La réforme ne plaît pas à tout le monde. Les syndicats estiment que le gouvernement Legault doit en faire davantage pour que l’industrie forestière quitte le créneau du « papier et du deux par quatre », affirme Daniel Cloutier, directeur québécois d’UNIFOR, qui représente notamment les travailleurs du géant du bois Domtar. .
Le point de vue des Premières Nations
Et du côté des Premières Nations, les critiques viennent de tous bords. - rapportait la semaine dernière qu’une lettre signée par plusieurs nations autochtones déplorait la « vision biaisée » de M.moi Blanchette Vézina, au bénéfice de l’industrie.
À Mashteuiatsh, une communauté innue située au bord du lac Saint-Jean, non loin de Roberval, le vice-chef Jonathan Gill-Verreault prétend que le gouvernement Legault n’a pas respecté son obligation constitutionnelle de consulter les Premières Nations. S’il tente d’imposer des zones forestières intensives sur son territoire, il s’exposera à des poursuites. Mais il n’a pas signé la lettre.

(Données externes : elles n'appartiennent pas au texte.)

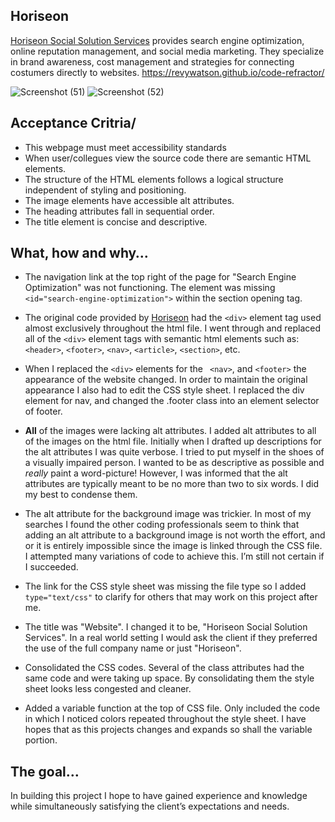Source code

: ## Horiseon

[Horiseon Social Solution Services](https://revywatson.github.io/code-refractor/) provides search engine optimization, online reputation management, and social media marketing. They specialize in brand awareness, cost management and strategies for connecting costumers directly to websites.
https://revywatson.github.io/code-refractor/

![Screenshot (51)](https://user-images.githubusercontent.com/76264693/111364410-8ff6c600-8667-11eb-9583-3e800bff14db.png)
![Screenshot (52)](https://user-images.githubusercontent.com/76264693/111364417-92f1b680-8667-11eb-9897-02ce1abcd4e9.png)

## Acceptance Critria/
* This webpage must meet accessibility standards
* When user/collegues view the source code there are semantic HTML elements.
* The structure of the HTML elements follows a logical structure independent of styling and positioning.
* The image elements have accessible alt attributes.
* The heading attributes fall in sequential order.
* The title element is concise and descriptive.

## What, how and why…

* The navigation link at the top right of the page for "Search Engine Optimization" was not functioning. The element was missing `<id="search-engine-optimization">` within the section opening tag.

* The original code provided by [Horiseon](https://revywatson.github.io/code-refractor/
) had the `<div>` element tag used almost exclusively throughout the html file. I went through and replaced all of the `<div>` element tags with semantic html elements such as: `<header>`, `<footer>`, `<nav>`, `<article>`, `<section>`, etc.

* When I replaced the `<div>` elements for the ` <nav>`, and `<footer>` the appearance of the website changed. In order to maintain the original appearance I also had to edit the CSS style sheet. I replaced the div element for nav, and changed the .footer class into an element selector of footer. 

* **All** of the images were lacking alt attributes. I added alt attributes to all of the images on the html file. Initially when I drafted up descriptions for the alt attributes I was quite verbose. I tried to put myself in the shoes of a visually impaired person. I wanted to be as descriptive as possible and _really_ paint a word-picture! However, I was informed that the alt attributes are typically meant to be no more than two to six words. I did my best to condense them.

* The alt attribute for the background image was trickier. In most of my searches I found the other coding professionals seem to think that adding an alt attribute to a background image is not worth the effort, and or it is entirely impossible since the image is linked through the CSS file. I attempted many variations of code to achieve this. I’m still not certain if I succeeded.

* The link for the CSS style sheet was missing the file type so I added `type="text/css"` to clarify for others that may work on this project after me.

* The title was "Website". I changed it to be, "Horiseon Social Solution Services". In a real world setting I would ask the client if they preferred the use of the full company name or just "Horiseon".

* Consolidated the CSS codes. Several of the class attributes had the same code and were taking up space. By consolidating them the style sheet looks less congested and cleaner.

* Added a variable function at the top of CSS file. Only included the code in which I noticed colors repeated throughout the style sheet. I have hopes that as this projects changes and expands so shall the variable portion.


## The goal…

In building this project I hope to have gained experience and knowledge while simultaneously satisfying the client’s expectations and needs.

« Nous ne sommes pas contre l’industrie. Nous vivons entourés de gens qui dépendent de l’industrie. Nous avons ici des familles qui en vivent, des centaines de travailleurs. Nous sommes solidaires des villages lorsqu’une scierie ferme. Mais il faut un équilibre. Si, dans la région, nous continuons à exploiter la forêt à ce niveau, nous nous heurterons à un mur dans 15, 20 ans », dit-il.
M. Gill-Verreault a trente ans. Il est trop jeune pour avoir chassé le caribou sur son territoire, même si un moratoire sur la chasse de cet animal sacré pour les Innus a été décrété il y a près de 20 ans par sa communauté en raison du déclin de l’espèce. Cela a un impact sur la transmission de la culture, même si une entente a été établie avec les Cris.
« Ce n’est pas un sacrifice, c’est à nous de protéger le caribou. Si nous exploitons l’ensemble de notre territoire, c’est toute notre biodiversité qui risque de disparaître. Et ce n’est pas à cause du caribou que l’industrie est en difficulté», souligne-t-il.
Mais la ministre Maïté Blanchette Vézina croit en son projet. Le nouveau régime forestier permettra de protéger davantage de territoire, au profit du caribou forestier et des autres utilisateurs de la forêt. Et la « tempête parfaite » que traverse l’industrie permettra, estime-t-elle, de diversifier les marchés. Elle estime qu’un « point de bascule » sera atteint : et le Québec devra se tourner massivement vers les infrastructures industrielles en bois pour créer un « marché intérieur ».